Empirical studies on the “where” decision have addressed the question of which image characteristics predict where people fixate when viewing natural images (e.g., Baddeley & Tatler, 2006; Mannan, Ruddock, & Wooding, 1996; Reinagel & Zador, 1999; Tatler, Baddeley, & Gilchrist, 2005). Nuthmann and Einhäuser (2015) combined a scene-patch analysis with generalized linear mixed models (GLMMs). Using this method, the authors estimated the unique contributions of various image features to fixation selection: luminance and luminance contrast (low-level features), edge density (a mid-level feature), and visual clutter and image segmentation, to approximate local object density in the scene (higher-level features). The GLMM results revealed that edge density, clutter, and the number of homogeneous segments in a patch can independently predict whether or not image patches are fixated. Importantly, neither luminance nor contrast had an independent effect above and beyond what could be accounted for by the other image features (Nuthmann & Einhäuser, 2015).

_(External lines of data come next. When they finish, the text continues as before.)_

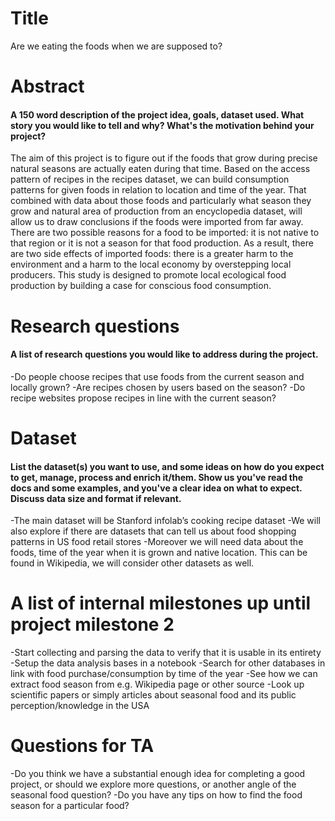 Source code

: # Title
Are we eating the foods when we are supposed to?
 
# Abstract
#### A 150 word description of the project idea, goals, dataset used. What story you would like to tell and why? What's the motivation behind your project?
 
The aim of this project is to figure out if the foods that grow during precise natural seasons are actually eaten during that time. Based on the access pattern of recipes in the recipes dataset, we can build consumption patterns for given foods in relation to location and time of the year. That combined with data about those foods and particularly what season they grow and natural area of production from an encyclopedia dataset, will allow us to draw conclusions if the foods were imported from far away. There are two possible reasons for a food to be imported: it is not native to that region or it is not a season for that food production. As a result, there are two side effects of imported foods: there is a greater harm to the environment and a harm to the local economy by overstepping local producers. This study is designed to promote local ecological food production by building a case for conscious food consumption.
 
 
# Research questions
#### A list of research questions you would like to address during the project. 
 
-Do people choose recipes that use foods from the current season and locally grown?
-Are recipes chosen by users based on the season?
-Do recipe websites propose recipes in line with the current season?
 
# Dataset
#### List the dataset(s) you want to use, and some ideas on how do you expect to get, manage, process and enrich it/them. Show us you've read the docs and some examples, and you've a clear idea on what to expect. Discuss data size and format if relevant.
 
-The main dataset will be Stanford infolab’s cooking recipe dataset
-We will also explore if there are datasets that can tell us about food shopping patterns in US food retail stores
-Moreover we will need data about the foods, time of the year when it is grown and native location. This can be found in Wikipedia, we will consider other datasets as well.
 
 
# A list of internal milestones up until project milestone 2
-Start collecting and parsing the data to verify that it is usable in its entirety
-Setup the data analysis bases in a notebook
-Search for other databases in link with food purchase/consumption by time of the year
-See how we can extract food season from e.g. Wikipedia page or other source
-Look up scientific papers or simply articles about seasonal food and its public perception/knowledge in the USA
 
 
 
# Questions for TA
-Do you think we have a substantial enough idea for completing a good project, or should we explore more questions, or another angle of the seasonal food question?
-Do you have any tips on how to find the food season for a particular food?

“When” decision about fixation duration

More recently, interest has been growing in the oculomotor decision of when to move the eyes during scene viewing (e.g., Glaholt & Reingold, 2012; Henderson & Pierce, 2008; Nuthmann et al., 2010; Pannasch, Schulz, & Velichkovsky, 2011). The underlying idea is that fixation durations in visual-cognitive tasks vary with processing difficulty (Rayner, 1998). In line with this general assumption, fixation durations during scene viewing have been shown to globally adjust to overall processing difficulty. Importantly for the present study, image-wide degradations of low-level features have been shown to prolong fixations. In one set of studies, image features were manipulated throughout the entire viewing period of the scene, and fixation durations were prolonged when the overall luminance of the scene was reduced (see below) or when color was removed (Ho-Phuoc, Guyader, Landragin, & Guerin-Dugue, 2012; Nuthmann & Malcolm, 2016). Fixation durations also increased when high-spatial-frequency information was removed through low-pass filtering (Mannan, Ruddock, & Wooding, 1995), or when higher-order scene statistics, including objects, were removed (Kaspar & König, 2011; Walshe & Nuthmann, 2015).

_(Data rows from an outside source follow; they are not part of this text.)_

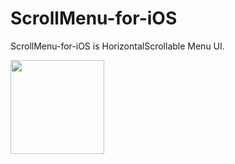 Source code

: ScrollMenu-for-iOS
===

ScrollMenu-for-iOS is HorizontalScrollable Menu UI.

<img width=150 src="https://github.com/ojimac/ScrollMenu-for-iOS/raw/master/Screenshots/1.png"/> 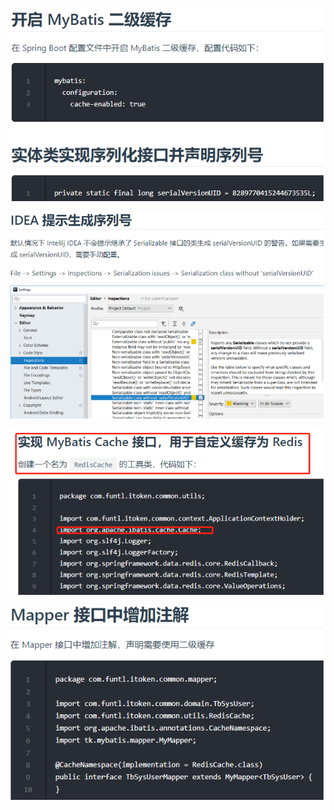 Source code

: ![](Mybatis配置redis二级缓存03.png)

![](Mybatis配置redis二级缓存04.png)

![](Mybatis配置redis二级缓存05.png)

![](Mybatis配置redis二级缓存06.png)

In addition, studies using gaze-contingent display-change paradigms have tested the direct-control hypothesis, which states that the processing of the scene stimulus currently in view produces an immediate fixation-by-fixation adjustment of the timing of the saccade that terminates the fixation (Rayner & Reingold, 2015, for a review focusing on reading). The scene-onset delay (SOD) paradigm (Henderson & Pierce, 2008; Henderson & Smith, 2009; Luke, Nuthmann, & Henderson, 2013; Shioiri, 1993) offers the most straightforward approach for demonstrating that the information extracted during a fixation impacts the timing of the saccade terminating that fixation. At the beginning of a critical fixation, a visual mask is presented, which delays the onset of the scene. The duration of the delay is varied. The scene is then presented normally until the observer looks at another scene region. The underlying rationale is that stimulus processing can only begin after the visual features of the stimulus have become available. Indeed, SOD studies have consistently revealed populations of fixations that increased in duration as the delay increased, suggesting that the durations were controlled directly and in real time by the current scene image. Simulations with the CRISP model substantiated that for these fixations, the initiation of a new saccade program is delayed due to the stimulus’s unavailability at the beginning of a fixation, resulting in an increase in fixation durations (Nuthmann & Henderson, 2012; Nuthmann et al., 2010). Further evidence in support of direct control has been provided by the fixation-contingent scene quality paradigm, in which the quality of the scene is manipulated during the entire duration of selected critical fixations (Glaholt, Rayner, & Reingold, 2013; Henderson, Nuthmann, & Luke, 2013; Henderson, Olejarczyk, Luke, & Schmidt, 2014; Walshe & Nuthmann, 2014a). In these studies, image-wide feature modifications have been used as a means to degrade or enhance the scene stimulus. The durations of the critical fixations were immediately affected by reductions in luminance (see below) or by filtering high or low spatial frequencies (Glaholt et al., 2013; Henderson et al., 2014). Collectively, these findings lend support to the notion that fixation durations are, at least partially, under the direct moment-to-moment control of the current visual stimulus.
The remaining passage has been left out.